Source texts of formatted documents =>
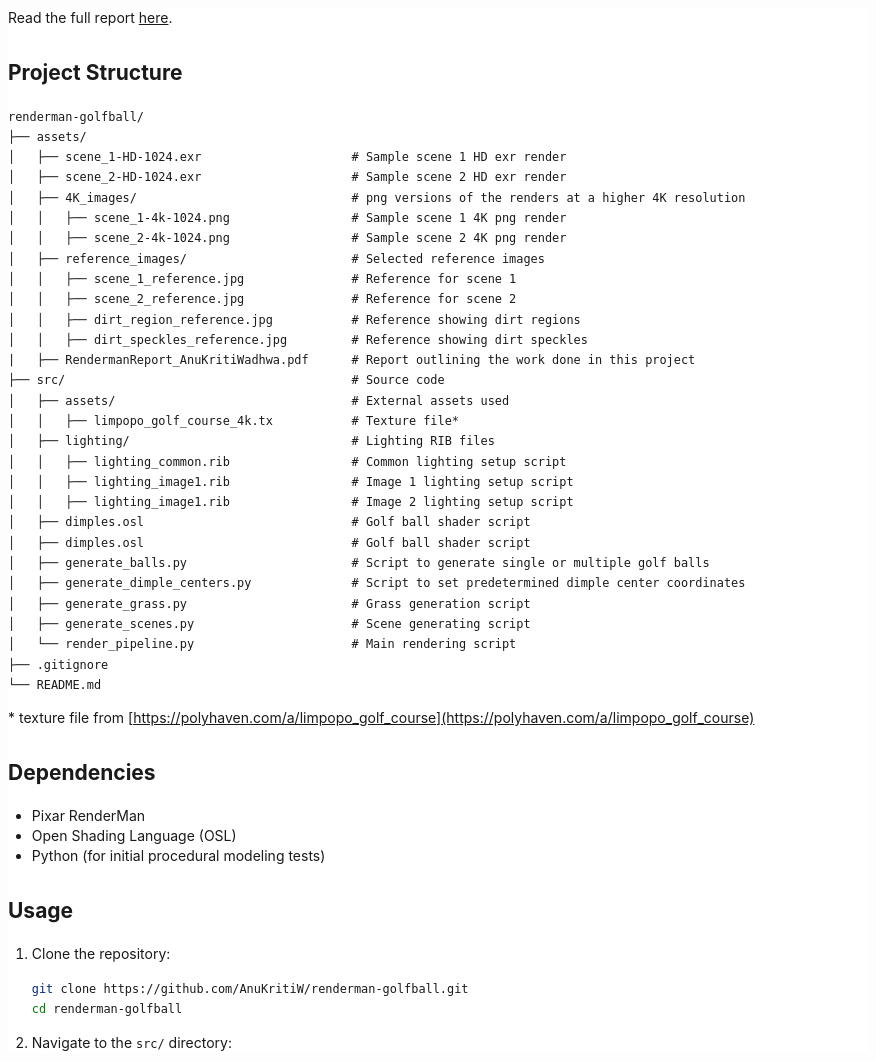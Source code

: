 Read the full report [here](./assets/RendermanReport_AnuKritiWadhwa.pdf).

## Project Structure

```
renderman-golfball/
├── assets/
│   ├── scene_1-HD-1024.exr                     # Sample scene 1 HD exr render
│   ├── scene_2-HD-1024.exr                     # Sample scene 2 HD exr render
│   ├── 4K_images/                              # png versions of the renders at a higher 4K resolution
│   │   ├── scene_1-4k-1024.png                 # Sample scene 1 4K png render
│   │   ├── scene_2-4k-1024.png                 # Sample scene 2 4K png render
│   ├── reference_images/                       # Selected reference images
│   │   ├── scene_1_reference.jpg               # Reference for scene 1
│   │   ├── scene_2_reference.jpg               # Reference for scene 2
│   │   ├── dirt_region_reference.jpg           # Reference showing dirt regions
│   │   ├── dirt_speckles_reference.jpg         # Reference showing dirt speckles
|   ├── RendermanReport_AnuKritiWadhwa.pdf      # Report outlining the work done in this project
├── src/                                        # Source code
│   ├── assets/                                 # External assets used
│   │   ├── limpopo_golf_course_4k.tx           # Texture file*
│   ├── lighting/                               # Lighting RIB files
│   │   ├── lighting_common.rib                 # Common lighting setup script
│   │   ├── lighting_image1.rib                 # Image 1 lighting setup script
│   │   ├── lighting_image1.rib                 # Image 2 lighting setup script
│   ├── dimples.osl                             # Golf ball shader script
│   ├── dimples.osl                             # Golf ball shader script
│   ├── generate_balls.py                       # Script to generate single or multiple golf balls
│   ├── generate_dimple_centers.py              # Script to set predetermined dimple center coordinates
│   ├── generate_grass.py                       # Grass generation script
│   ├── generate_scenes.py                      # Scene generating script
│   └── render_pipeline.py                      # Main rendering script
├── .gitignore
└── README.md
```
\* texture file from [https://polyhaven.com/a/limpopo_golf_course](https://polyhaven.com/a/limpopo_golf_course)

## Dependencies

- Pixar RenderMan
- Open Shading Language (OSL)
- Python (for initial procedural modeling tests)

## Usage

1. Clone the repository:

    ```bash
    git clone https://github.com/AnuKritiW/renderman-golfball.git
    cd renderman-golfball
    ```
2. Navigate to the `src/` directory:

Assignment =>
Whenever a line in the records above contains the string "https", copy that line.

Result of this exercise =>
\* texture file from [https://polyhaven.com/a/limpopo_golf_course](https://polyhaven.com/a/limpopo_golf_course)
    git clone https://github.com/AnuKritiW/renderman-golfball.git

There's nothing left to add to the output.